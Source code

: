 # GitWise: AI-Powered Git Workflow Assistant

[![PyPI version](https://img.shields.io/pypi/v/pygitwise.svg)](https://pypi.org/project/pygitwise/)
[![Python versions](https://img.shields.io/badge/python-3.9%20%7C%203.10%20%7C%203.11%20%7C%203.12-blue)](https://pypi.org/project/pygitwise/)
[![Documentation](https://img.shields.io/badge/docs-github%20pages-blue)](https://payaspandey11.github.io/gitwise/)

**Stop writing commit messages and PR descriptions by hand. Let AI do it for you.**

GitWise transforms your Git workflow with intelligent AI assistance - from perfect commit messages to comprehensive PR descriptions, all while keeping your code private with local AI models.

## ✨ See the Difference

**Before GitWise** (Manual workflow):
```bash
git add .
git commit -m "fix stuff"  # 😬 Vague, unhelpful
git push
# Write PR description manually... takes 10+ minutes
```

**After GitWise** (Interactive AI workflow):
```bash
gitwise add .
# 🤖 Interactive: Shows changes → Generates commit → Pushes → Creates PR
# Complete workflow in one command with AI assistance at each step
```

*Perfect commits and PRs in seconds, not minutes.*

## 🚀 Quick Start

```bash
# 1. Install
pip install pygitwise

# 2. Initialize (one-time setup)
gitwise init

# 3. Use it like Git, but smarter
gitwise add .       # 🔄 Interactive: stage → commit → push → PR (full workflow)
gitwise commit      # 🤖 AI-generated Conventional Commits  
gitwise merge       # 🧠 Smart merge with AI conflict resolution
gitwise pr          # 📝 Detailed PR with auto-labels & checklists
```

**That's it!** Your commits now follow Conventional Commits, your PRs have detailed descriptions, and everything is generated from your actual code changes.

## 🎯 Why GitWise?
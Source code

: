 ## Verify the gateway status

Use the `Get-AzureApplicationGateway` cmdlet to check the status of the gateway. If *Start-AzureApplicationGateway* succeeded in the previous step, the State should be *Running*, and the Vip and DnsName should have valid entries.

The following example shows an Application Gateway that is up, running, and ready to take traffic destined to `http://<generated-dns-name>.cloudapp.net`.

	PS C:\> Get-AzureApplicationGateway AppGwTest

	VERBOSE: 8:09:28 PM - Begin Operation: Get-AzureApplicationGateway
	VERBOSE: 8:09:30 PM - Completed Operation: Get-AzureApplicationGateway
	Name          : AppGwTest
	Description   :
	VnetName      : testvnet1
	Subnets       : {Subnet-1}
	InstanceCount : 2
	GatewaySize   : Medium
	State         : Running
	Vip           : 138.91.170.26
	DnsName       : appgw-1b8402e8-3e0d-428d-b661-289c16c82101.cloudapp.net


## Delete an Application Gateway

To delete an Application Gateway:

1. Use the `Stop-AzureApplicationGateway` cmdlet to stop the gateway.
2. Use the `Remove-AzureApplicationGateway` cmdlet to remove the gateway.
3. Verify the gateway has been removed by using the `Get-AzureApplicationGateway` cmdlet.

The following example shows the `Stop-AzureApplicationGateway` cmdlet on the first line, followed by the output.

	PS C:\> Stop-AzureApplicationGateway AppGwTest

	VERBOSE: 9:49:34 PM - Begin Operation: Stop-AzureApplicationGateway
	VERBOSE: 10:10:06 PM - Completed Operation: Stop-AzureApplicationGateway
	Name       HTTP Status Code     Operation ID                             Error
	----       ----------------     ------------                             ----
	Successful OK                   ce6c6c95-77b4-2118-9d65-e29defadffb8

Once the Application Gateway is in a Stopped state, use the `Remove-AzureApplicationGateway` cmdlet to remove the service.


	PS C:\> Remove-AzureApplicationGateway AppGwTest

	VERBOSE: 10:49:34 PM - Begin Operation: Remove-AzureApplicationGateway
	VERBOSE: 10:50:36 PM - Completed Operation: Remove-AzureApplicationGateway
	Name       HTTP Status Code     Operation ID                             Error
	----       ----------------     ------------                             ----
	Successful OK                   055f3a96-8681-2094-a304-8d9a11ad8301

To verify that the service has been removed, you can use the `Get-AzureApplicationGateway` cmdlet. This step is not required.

━━━━━━━━

▸ TASK STATEMENT
Look through the listing above and copy each line where the string "Conventional" occurs.

▸ SOLUTION
gitwise commit      # 🤖 AI-generated Conventional Commits  
**That's it!** Your commits now follow Conventional Commits, your PRs have detailed descriptions, and everything is generated from your actual code changes.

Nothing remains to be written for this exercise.